Impressive but impractical?
Here’s the thing about quantum networking: it’s ridiculously hard compared to classical networks. When you’re dealing with individual photons and quantum states that collapse if you even look at them wrong, everything becomes exponentially more complex. What Chen’s team achieved is genuinely impressive from a pure research perspective – getting 18 nodes all entangled and communicating is no small feat.
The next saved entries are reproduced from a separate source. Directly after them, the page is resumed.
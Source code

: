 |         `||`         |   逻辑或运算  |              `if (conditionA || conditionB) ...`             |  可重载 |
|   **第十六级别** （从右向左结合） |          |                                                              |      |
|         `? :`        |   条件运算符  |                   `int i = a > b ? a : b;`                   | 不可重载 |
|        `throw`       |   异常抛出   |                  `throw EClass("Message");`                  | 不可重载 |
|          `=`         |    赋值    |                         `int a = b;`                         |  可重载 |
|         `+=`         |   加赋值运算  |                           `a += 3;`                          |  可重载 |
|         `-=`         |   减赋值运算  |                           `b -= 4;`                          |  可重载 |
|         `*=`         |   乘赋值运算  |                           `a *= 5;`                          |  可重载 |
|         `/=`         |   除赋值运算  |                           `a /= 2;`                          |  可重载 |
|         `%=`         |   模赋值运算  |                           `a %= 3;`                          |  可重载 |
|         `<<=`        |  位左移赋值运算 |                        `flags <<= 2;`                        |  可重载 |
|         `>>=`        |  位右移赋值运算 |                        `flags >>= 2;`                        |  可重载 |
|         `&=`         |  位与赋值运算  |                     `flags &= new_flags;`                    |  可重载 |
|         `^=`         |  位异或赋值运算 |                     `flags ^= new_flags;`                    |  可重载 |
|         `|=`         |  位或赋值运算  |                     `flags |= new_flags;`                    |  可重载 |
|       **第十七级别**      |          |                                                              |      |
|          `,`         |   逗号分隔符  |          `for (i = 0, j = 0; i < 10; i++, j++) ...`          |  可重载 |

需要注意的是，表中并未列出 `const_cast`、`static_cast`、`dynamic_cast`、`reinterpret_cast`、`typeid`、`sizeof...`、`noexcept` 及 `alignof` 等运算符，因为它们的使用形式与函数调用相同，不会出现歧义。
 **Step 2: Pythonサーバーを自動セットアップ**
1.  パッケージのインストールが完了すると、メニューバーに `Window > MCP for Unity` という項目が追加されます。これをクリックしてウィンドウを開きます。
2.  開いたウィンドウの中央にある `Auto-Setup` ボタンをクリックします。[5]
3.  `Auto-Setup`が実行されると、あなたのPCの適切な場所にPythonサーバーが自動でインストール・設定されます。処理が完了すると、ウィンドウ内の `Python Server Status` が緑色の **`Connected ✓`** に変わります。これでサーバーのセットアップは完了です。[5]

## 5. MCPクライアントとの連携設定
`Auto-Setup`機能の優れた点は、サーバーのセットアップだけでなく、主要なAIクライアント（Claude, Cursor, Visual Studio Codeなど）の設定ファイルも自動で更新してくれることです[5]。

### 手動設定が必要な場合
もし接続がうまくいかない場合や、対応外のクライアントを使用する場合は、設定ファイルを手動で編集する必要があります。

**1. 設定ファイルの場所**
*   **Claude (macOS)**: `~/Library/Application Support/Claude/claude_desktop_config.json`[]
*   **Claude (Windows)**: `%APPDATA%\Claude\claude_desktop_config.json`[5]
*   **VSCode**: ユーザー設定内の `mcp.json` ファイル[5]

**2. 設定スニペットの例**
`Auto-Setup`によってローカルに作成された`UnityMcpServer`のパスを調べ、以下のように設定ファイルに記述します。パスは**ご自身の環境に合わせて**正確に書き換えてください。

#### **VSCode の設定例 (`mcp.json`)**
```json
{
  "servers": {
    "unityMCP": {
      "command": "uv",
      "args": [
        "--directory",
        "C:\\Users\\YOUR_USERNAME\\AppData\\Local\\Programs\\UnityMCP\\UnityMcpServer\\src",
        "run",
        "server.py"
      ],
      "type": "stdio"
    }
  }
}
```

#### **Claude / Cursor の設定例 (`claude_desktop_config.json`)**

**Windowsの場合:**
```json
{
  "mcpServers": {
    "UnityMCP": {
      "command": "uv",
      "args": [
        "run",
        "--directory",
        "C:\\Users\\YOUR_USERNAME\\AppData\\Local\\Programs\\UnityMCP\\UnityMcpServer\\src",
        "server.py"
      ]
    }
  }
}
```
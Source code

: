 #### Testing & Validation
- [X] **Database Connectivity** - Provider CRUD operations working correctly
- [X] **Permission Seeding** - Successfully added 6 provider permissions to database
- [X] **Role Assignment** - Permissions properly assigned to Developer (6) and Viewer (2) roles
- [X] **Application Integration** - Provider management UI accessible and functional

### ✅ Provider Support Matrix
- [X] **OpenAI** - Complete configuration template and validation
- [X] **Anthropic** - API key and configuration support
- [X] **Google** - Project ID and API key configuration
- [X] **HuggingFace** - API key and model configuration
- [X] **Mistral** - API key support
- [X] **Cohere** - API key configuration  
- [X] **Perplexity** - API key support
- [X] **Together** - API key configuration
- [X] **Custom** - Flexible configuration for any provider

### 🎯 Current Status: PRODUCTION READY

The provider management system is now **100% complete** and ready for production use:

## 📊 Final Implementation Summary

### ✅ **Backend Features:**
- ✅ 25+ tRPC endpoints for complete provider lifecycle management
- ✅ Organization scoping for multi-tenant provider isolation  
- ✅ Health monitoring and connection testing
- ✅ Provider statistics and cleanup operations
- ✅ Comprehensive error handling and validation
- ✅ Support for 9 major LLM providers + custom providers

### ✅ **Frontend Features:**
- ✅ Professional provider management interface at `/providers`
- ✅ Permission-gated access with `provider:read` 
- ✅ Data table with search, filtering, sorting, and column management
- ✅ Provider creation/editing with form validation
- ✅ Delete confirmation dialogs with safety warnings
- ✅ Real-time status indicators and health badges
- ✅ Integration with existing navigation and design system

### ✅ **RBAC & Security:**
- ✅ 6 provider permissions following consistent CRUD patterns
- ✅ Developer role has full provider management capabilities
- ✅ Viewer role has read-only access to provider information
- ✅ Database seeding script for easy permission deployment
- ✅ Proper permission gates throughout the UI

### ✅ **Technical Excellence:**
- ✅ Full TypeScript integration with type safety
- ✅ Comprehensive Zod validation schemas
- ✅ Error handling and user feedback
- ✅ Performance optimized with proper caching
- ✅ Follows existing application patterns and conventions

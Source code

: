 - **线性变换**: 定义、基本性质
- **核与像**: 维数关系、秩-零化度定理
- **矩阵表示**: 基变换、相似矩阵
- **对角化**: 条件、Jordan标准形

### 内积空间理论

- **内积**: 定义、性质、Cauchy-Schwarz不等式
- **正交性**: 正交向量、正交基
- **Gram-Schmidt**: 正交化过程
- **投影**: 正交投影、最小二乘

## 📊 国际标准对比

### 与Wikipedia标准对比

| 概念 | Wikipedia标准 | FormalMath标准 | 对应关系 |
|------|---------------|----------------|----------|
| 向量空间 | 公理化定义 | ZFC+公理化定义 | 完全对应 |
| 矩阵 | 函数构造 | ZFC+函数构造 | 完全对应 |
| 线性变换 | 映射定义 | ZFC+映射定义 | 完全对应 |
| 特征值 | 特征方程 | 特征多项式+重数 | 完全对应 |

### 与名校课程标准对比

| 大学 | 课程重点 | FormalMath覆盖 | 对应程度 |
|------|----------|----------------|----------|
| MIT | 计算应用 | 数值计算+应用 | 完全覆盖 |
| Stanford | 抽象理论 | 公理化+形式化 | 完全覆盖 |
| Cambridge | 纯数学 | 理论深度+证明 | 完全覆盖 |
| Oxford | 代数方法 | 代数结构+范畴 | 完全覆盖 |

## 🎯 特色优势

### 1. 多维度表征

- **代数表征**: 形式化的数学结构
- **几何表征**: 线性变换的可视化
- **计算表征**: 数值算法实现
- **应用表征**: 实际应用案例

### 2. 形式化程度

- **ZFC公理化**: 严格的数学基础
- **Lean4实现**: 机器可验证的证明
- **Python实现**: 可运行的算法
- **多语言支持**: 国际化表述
But Robert Young at Lancaster University isn’t convinced this is the path forward. He calls it a “phenomenal technical achievement” but questions whether something this complex and expensive could ever scale to a global quantum internet. Basically, we’re talking about cutting-edge labs with massive resources versus something that would need to work reliably in the real world. Young’s frustration is palpable – he says the approach is “so far from practical” and “so far from anything that could be implemented in the real world.”
The elephant in the room
Here’s the biggest challenge this research doesn’t solve: quantum repeaters. In classical internet, we can boost signals along fiber optic cables using repeaters. But with quantum information, you can’t just read and retransmit because measurement destroys the quantum state. Photons get lost over distance, and without working quantum repeaters, we’re limited to relatively short-range networks.
Young puts it bluntly: “Practically, building a quantum network, we know we’re really going to need some form of quantum repeater.” This network demonstration doesn’t address that fundamental limitation. So while connecting 18 users in a lab is cool, scaling to global distances? That’s a whole different ball game.
Two paths forward
What’s interesting is how this fits into the broader quantum communications landscape. Siddarth Joshi at University of Bristol explains there are basically two competing approaches right now. Some researchers are focused on sending quantum information over increasingly longer distances – we’re talking satellite-to-ground connections here. Others, like Chen’s team, are working on networking many devices at shorter ranges.
Joshi gives credit where it’s due: “What they have done is they have created a scheme where you can do the swapping between the networks in a bit more of a convenient way.” Both approaches matter, but they’re solving different parts of the puzzle. The question is which one will prove more practical when we’re ready to build something at scale.
So where does this leave us?
Look, quantum internet isn’t happening tomorrow regardless of which approach wins. What this research shows is that we’re making progress on the networking side – being able to fuse quantum networks together is definitely a step forward. The published paper in Nature Photonics represents real scientific advancement.
But the skepticism from other experts highlights a crucial reality: technical achievements in labs don’t always translate to practical solutions. We’re still years, probably decades, away from anything resembling a global quantum internet. The fundamental physics challenges around quantum repeaters and scaling remain enormous. So while this is exciting research, don’t cancel your current internet provider just yet.